This is an asymptotic result of an imaginary experiment. It is not a probability that anyone is willing to bet on. Asymptotic results are not relevant to a data set at hand. A p-value for a collected data set is a proportion or percentile–perfectly descriptive of a divergence from a reference point. If you wish to refer to a future experiment of the exact same design, conditional on the observed test statistic, one should quote an interval ie a p value of 0.05 is equivalent to a Z score of 1.96, +/- 1. converting back to the p value scale (one tailed) is 0.17 (1 - 0.83) to 0.002 (1-0.998)
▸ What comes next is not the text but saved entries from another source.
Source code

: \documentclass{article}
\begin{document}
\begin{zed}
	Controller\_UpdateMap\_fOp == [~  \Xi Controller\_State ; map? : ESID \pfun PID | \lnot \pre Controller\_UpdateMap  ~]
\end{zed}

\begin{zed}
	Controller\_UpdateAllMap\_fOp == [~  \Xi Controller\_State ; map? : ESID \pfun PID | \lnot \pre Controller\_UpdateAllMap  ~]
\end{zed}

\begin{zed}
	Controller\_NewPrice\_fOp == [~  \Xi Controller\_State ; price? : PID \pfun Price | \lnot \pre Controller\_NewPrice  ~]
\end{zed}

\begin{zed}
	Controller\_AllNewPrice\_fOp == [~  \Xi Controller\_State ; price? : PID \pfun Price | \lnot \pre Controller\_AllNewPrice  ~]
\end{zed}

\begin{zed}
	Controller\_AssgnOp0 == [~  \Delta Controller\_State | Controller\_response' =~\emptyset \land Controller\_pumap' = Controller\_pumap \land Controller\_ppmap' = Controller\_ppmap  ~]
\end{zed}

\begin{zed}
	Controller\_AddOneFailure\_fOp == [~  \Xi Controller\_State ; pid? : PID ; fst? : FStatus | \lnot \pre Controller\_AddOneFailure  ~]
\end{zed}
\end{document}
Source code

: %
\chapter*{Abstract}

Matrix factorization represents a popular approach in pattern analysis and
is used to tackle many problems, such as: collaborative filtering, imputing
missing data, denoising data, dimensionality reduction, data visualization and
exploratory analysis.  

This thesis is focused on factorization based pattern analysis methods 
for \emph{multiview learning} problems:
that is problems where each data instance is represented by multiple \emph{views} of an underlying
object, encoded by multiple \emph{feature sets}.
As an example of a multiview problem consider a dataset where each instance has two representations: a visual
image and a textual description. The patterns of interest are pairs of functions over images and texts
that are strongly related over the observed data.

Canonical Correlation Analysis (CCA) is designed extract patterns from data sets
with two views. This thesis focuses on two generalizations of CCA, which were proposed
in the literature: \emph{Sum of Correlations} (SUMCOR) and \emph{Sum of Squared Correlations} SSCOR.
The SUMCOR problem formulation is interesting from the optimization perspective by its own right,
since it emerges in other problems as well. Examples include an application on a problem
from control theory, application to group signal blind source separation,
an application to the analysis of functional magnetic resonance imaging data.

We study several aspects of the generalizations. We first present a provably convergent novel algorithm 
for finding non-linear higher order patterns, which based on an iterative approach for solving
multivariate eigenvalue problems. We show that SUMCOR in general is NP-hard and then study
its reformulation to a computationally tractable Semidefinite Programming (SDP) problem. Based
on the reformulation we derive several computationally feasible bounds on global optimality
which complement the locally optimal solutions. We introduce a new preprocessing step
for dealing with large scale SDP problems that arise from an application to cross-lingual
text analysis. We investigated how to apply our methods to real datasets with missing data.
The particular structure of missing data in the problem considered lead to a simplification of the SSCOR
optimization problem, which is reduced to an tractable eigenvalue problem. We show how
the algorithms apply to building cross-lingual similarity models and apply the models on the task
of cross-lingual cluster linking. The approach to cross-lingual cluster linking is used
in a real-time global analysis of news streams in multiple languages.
https://discourse.datamethods.org/t/bootstrap-on-regression-models/4081/4?u=r_cubed

2 Likes

Thank you for your comments. You doubted whether a theoretical probability based on my reasoning could be a good bet (and therefore tested empirically)! It actually can be tested using the Open Science Collaboration data as follows.

The posterior probability distribution of true results has a mean of 1.96 mmHg and a SEM of 1. However if we postulate a distribution of differences for the result of the second study with a SEM of 1 conditional on each point on the distribution of true values, then the overall distribution of the second study conditional on the original observed result of 1.96 mmHg result will have a variance of 1 + 1 = 2 and the SEM will be √2 = 1.141. Zero difference will now lie at 1.96/1.141 = 1.386 mmHg away from the mean of 1.96 mmHg. This 1.386 is the Z score, so the probability of the second study being greater than zero mmHg conditional on the first study result of 1.96 mmHg is 0.917 (which is what Kileen estimated it to be with his P-rep).

The range of the distribution of differences that provides a P value of 0.025 in a repeat study must be at least 1.96 SEMs away from zero which is 1.96x1.141 = 2.772 mmHg away from zero. However, 2.772 mmHg is 2.773 mmHg– 1.96 mmHg = 0.81 mmHg away from the mean of 1.96mmHg. This 0.81 mmHg is 0.81/1.41 = 0.5471 SEMs away from the mean of 1.96mmHg. This Z score of 0.5471 suggests that 71.7% of the distribution is below 2.722mmHg and 28.3% of the distribution is above 2.772mmHg. In other words when the original P value is 0.025, the proportion of the distribution 1.96 SEMs or more away from zero is 28.3% to give a one-sided P value of 0.025 or less again. If the one-sided P value is osP, the proportion of repeat results to give a P value no greater than 0.025 one-sided in a repeat study is (using a shorter formula in an Excel spreadsheet): NORMSDIST(NORMSINV(1-osP)/2^0.5-1.96).

In the Open Science Collaboration the average P value from the original 97 articles was 0.028 two sided but only 36.1% (95% CI 26.6% to 46.2%) showed a two-sided P value of 0.05 or lower when repeated [1]. According to the above reasoning, for a one-sided P value of 0.028/2 = 0.014, the expected proportion showing a one-sided P value of 0.025 (or a two sided value of 0.05) in a repeat study is NORMSDIST(NORMSINV(1-0.014)/2^0.5-1.96) = 34.2%. This is consistent with the above observed result of the Open Science Collaboration study. This is therefore consistent with the theoretical probability of 1- one-sided P (e.g. 0.975) that a repeat study with an infinite number of observations will be replicated by having a mean greater than zero when the original P value was a one-sided P (e.g. 0.025). It also follows from this that the probability is 0.95 that the true result falls between the 95% confidence limits.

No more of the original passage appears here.